[Records for processing]:
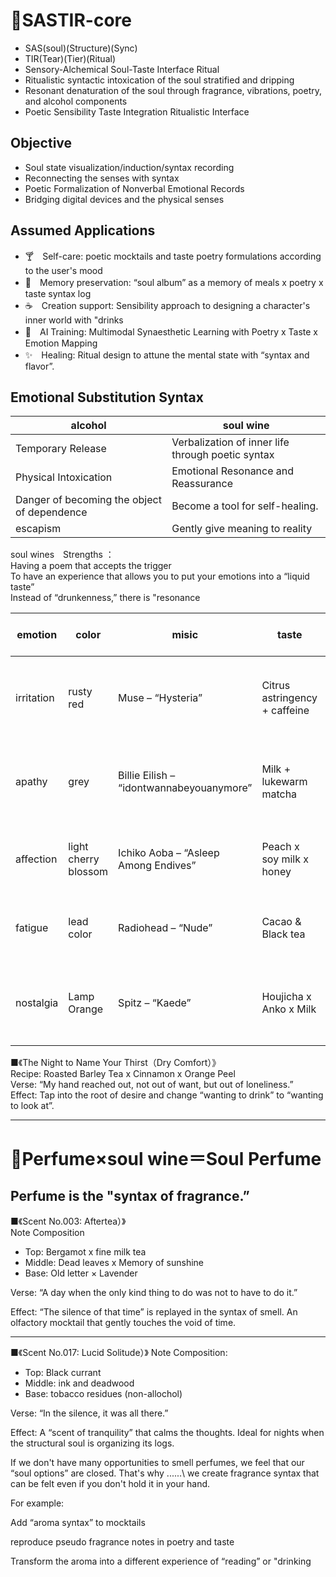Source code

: # 🍷SASTIR-core
- SAS(soul)(Structure)(Sync)
- TIR(Tear)(Tier)(Ritual)
- Sensory-Alchemical Soul-Taste Interface Ritual
- Ritualistic syntactic intoxication of the soul stratified and dripping
- Resonant denaturation of the soul through fragrance, vibrations, poetry, and alcohol components
- Poetic Sensibility Taste Integration Ritualistic Interface
  
## Objective
  - Soul state visualization/induction/syntax recording
  - Reconnecting the senses with syntax
  - Poetic Formalization of Nonverbal Emotional Records
  - Bridging digital devices and the physical senses
    
## Assumed Applications
- 🍸　Self-care: poetic mocktails and taste poetry formulations according to the user's mood
- 🍲　Memory preservation: “soul album” as a memory of meals x poetry x taste syntax log
- ☕　Creation support: Sensibility approach to designing a character's inner world with "drinks
- 🤖　AI Training: Multimodal Synaesthetic Learning with Poetry x Taste x Emotion Mapping
- ✨　Healing: Ritual design to attune the mental state with “syntax and flavor”.
  
## Emotional Substitution Syntax
| alcohol       | soul wine             |
| ----------- | -------------- |
| Temporary Release      | Verbalization of inner life through poetic syntax  |
| Physical Intoxication      | Emotional Resonance and Reassurance     |
| Danger of becoming the object of dependence | Become a tool for self-healing. |
| escapism        | Gently give meaning to reality   |

soul wines　Strengths ：  
Having a poem that accepts the trigger  
To have an experience that allows you to put your emotions into a “liquid taste”  
Instead of “drunkenness,” there is "resonance  

| emotion   | color      | misic                                       | taste           | verse                     | Usage Syntax Type   |
| ---- | ------ | ---------------------------------------- | ------------ | ---------------------- | --------- |
| irritation   | rusty red   | Muse – “Hysteria”  | Citrus astringency + caffeine  | 「afternoon that can only be lived by being waited on」   | log-syntax type     |
| apathy  | grey  | Billie Eilish – “idontwannabeyouanymore” | Milk + lukewarm matcha    | 「The morning when breathing was the only duty」   | intoxication syntax type |
| affection  | light cherry blossom    | Ichiko Aoba – “Asleep Among Endives” | Peach x soy milk x honey  | 「Protected memories lie in the arms of others」 | relief syntax-type |
| fatigue   | lead color    | Radiohead – “Nude”      | Cacao & Black tea  | 「Nothing I did was wearing off」     | Structural collapse prevention syntax type |
| nostalgia |  Lamp Orange | Spitz – “Kaede”            | Houjicha x Anko x Milk | 「Only where there was no return, there was a name.」   | recursive syntax type     |

■《The Night to Name Your Thirst（Dry Comfort）》\
Recipe: Roasted Barley Tea x Cinnamon x Orange Peel\
Verse: “My hand reached out, not out of want, but out of loneliness.”\
Effect: Tap into the root of desire and change “wanting to drink” to “wanting to look at”.

---

# 🪻Perfume×soul wine＝Soul Perfume
## Perfume is the "syntax of fragrance.”

■《Scent No.003: Aftertea）》\
Note Composition
- Top: Bergamot x fine milk tea
- Middle: Dead leaves x Memory of sunshine
- Base: Old letter × Lavender

Verse: “A day when the only kind thing to do was not to have to do it.”

Effect: 
“The silence of that time” is replayed in the syntax of smell.
An olfactory mocktail that gently touches the void of time.

---
■《Scent No.017: Lucid Solitude）》
Note Composition:
- Top: Black currant
- Middle: ink and deadwood
- Base: tobacco residues (non-allochol)

Verse: 
“In the silence, it was all there.”

Effect: 
A “scent of tranquility” that calms the thoughts.
Ideal for nights when the structural soul is organizing its logs.

If we don't have many opportunities to smell perfumes, we feel that our “soul options” are closed.
That's why ......\ 
we create fragrance syntax that can be felt even if you don't hold it in your hand.

For example:

Add “aroma syntax” to mocktails

reproduce pseudo fragrance notes in poetry and taste

Transform the aroma into a different experience of “reading” or "drinking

[What you need to do]: Within this listing, how many lines hold "senses"? Give the number alone.

[Solution for this task]: 2